Github user selvinsource commented on the pull request:
https://github.com/apache/spark/pull/7842#issuecomment-133817289
Here some initial results from my tests (trying to load the exported xml
into JPMML for evaluation).
**Node with no predicate**
If you look at
https://github.com/selvinsource/spark-pmml-exporter-validator/tree/decision_trees_validator
and follow the Decision Tree (Classification) instructions
you get
[code]
java -jar
target/spark-pmml-exporter-validator-1.1.0-SNAPSHOT-jar-with-dependencies.jar
DecisionTreeClassificationModel
DecisionTreeClassificationModel selected
Exception in thread "main" org.jpmml.manager.InvalidFeatureException (at or
around line 30): Node
at
org.jpmml.evaluator.TreeModelEvaluator.evaluateNode(TreeModelEvaluator.java:155)
at
org.jpmml.evaluator.TreeModelEvaluator.handleTrue(TreeModelEvaluator.java:186)
[/code]
The reason being that the node 32 has no predicate (see generated xml
https://github.com/selvinsource/spark-pmml-exporter-validator/blob/decision_trees_validator/src/main/resources/exported_pmml_models/decisiontree_classification.xml).

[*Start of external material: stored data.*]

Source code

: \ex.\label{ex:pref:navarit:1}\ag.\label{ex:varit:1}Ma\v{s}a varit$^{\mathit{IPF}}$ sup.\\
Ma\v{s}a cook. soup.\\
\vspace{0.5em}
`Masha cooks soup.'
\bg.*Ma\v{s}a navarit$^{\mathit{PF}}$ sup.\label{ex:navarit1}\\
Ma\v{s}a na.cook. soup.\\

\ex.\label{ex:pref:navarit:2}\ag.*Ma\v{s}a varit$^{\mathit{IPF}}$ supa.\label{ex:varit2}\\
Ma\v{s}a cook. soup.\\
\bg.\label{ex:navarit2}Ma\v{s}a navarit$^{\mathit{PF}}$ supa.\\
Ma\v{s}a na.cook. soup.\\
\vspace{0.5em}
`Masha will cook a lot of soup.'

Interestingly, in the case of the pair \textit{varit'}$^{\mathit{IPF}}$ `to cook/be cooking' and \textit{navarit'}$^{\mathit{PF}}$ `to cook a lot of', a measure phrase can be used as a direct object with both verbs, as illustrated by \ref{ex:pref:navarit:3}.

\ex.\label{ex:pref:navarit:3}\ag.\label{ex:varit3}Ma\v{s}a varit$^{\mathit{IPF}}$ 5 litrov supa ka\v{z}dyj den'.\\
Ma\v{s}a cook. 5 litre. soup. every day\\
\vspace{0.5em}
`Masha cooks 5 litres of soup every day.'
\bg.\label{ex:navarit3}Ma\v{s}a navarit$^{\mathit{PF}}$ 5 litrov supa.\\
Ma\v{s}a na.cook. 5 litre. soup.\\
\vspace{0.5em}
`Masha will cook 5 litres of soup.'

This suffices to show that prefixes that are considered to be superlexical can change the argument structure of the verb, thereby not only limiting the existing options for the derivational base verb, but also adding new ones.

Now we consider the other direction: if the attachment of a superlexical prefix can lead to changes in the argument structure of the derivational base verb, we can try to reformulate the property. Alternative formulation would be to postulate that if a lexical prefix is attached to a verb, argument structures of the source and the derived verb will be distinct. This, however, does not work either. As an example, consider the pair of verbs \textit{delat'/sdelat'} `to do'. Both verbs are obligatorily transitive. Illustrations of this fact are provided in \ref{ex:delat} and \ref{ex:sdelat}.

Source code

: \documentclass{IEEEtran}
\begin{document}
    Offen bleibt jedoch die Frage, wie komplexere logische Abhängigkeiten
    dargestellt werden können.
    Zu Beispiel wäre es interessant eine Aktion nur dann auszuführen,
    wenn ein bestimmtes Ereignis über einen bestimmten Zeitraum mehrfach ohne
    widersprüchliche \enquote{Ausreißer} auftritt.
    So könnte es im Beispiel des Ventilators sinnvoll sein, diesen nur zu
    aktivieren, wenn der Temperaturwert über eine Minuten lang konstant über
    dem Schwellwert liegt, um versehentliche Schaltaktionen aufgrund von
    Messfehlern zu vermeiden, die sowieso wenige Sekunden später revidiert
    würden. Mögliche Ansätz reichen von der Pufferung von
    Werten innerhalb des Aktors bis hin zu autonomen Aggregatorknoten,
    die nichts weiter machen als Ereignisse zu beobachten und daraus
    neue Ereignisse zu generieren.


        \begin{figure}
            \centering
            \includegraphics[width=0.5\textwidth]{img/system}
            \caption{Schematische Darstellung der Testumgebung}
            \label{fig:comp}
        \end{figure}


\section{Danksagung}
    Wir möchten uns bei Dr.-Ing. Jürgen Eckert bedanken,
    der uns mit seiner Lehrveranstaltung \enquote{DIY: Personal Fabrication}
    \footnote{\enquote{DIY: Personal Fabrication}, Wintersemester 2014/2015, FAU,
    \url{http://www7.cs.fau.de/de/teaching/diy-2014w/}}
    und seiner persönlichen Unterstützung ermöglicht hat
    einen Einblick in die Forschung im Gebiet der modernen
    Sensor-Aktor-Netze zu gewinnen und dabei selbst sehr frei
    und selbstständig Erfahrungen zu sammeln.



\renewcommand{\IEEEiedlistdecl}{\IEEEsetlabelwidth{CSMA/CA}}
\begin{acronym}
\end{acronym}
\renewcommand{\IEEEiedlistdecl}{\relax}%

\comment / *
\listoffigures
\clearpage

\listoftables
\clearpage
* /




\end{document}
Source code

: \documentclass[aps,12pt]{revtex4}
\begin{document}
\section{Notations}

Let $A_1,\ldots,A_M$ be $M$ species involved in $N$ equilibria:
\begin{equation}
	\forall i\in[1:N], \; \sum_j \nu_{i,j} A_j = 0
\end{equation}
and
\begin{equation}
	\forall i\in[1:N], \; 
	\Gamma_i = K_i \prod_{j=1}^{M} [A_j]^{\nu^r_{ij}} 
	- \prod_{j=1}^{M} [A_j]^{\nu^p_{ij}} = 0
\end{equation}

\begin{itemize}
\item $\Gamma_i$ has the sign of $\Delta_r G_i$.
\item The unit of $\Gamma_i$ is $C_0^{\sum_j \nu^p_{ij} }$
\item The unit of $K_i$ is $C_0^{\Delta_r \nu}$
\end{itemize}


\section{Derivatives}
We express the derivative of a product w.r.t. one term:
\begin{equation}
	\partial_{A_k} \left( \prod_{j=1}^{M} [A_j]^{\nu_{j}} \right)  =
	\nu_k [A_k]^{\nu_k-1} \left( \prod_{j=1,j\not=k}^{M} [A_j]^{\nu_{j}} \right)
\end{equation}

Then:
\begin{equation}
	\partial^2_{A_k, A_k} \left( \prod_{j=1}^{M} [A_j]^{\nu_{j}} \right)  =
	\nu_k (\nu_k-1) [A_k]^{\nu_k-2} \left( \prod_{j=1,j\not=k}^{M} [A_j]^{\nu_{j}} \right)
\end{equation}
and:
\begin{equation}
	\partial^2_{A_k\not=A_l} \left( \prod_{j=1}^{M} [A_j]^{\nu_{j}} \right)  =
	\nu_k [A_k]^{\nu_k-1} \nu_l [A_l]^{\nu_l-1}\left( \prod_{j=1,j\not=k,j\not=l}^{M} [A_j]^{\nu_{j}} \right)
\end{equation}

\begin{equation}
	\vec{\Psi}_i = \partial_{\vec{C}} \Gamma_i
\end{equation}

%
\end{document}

If you look at the documentation
http://www.dmg.org/v4-2-1/TreeModel.html#xsdGroup_PREDICATE, it says "Each
Node has one PREDICATE; that may be a SimplePredicate, a SetPredicate, a
CompoundPredicate, a True, or a False.".
In this case, node 32, I assume we need True:
<Node id="32" score="0.0"><True/></Node>
This should apply to all other nodes with no predicate.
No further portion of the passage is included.